SA'S SNO TO GO AHEAD BUT EXTERNAL SHARE TO BE "WAREHOUSED"

Telecoms

For the most part, Communications Minister Ivy MatsepeCasaburri’s announcement last week will come as no surprise. In rejecting the first round of bids as substandard last year, the Independent Communications Authority of SA (Icasa) suggested that government should go ahead and license a new operator.

This would allow the existing shareholders, state-owned Eskom Enterprises and Transtel, with a joint 30%, and empowerment group Nexus, with 19%, to get it up and running. It should then warehouse the 51% stake until the global telecommunications improved and international operators were in a better position to bid for the equity.

Matsepe-Casaburri has largely gone along with this recommendation, but with a twist. She will issue a licence for the new player to begin operations, and will warehouse the remaining equity in the interim.

The twist is that government will identify shareholders to buy the warehoused stake in eight weeks. The question is how it will achieve this feat, which it has failed to do despite two tender processes over the past two years.
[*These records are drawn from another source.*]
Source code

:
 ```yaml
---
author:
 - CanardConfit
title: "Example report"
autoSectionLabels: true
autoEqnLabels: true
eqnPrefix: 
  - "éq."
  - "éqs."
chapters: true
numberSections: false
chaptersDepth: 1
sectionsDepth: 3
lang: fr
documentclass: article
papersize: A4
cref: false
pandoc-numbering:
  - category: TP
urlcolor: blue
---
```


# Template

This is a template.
The general industry consensus seems to be that while it may be a flawed initiative, at least the move will introduce competition to Telkom’s fixed-line business for the first time. One government official labelled the plan as "unworkable", but Matsepe-Casaburri is adamant it can be done. "People have been talking, indicating interest. There are a combination of local and foreign players. We can do it," she says.

The minister says the new process of finding an investor will be led by government, which raises concerns about transparency.Communications Director-General Andile Ngcaba says Icasa will be involved in the selection process, but Icasa chairman Mandla Langa declined to be drawn on this last week.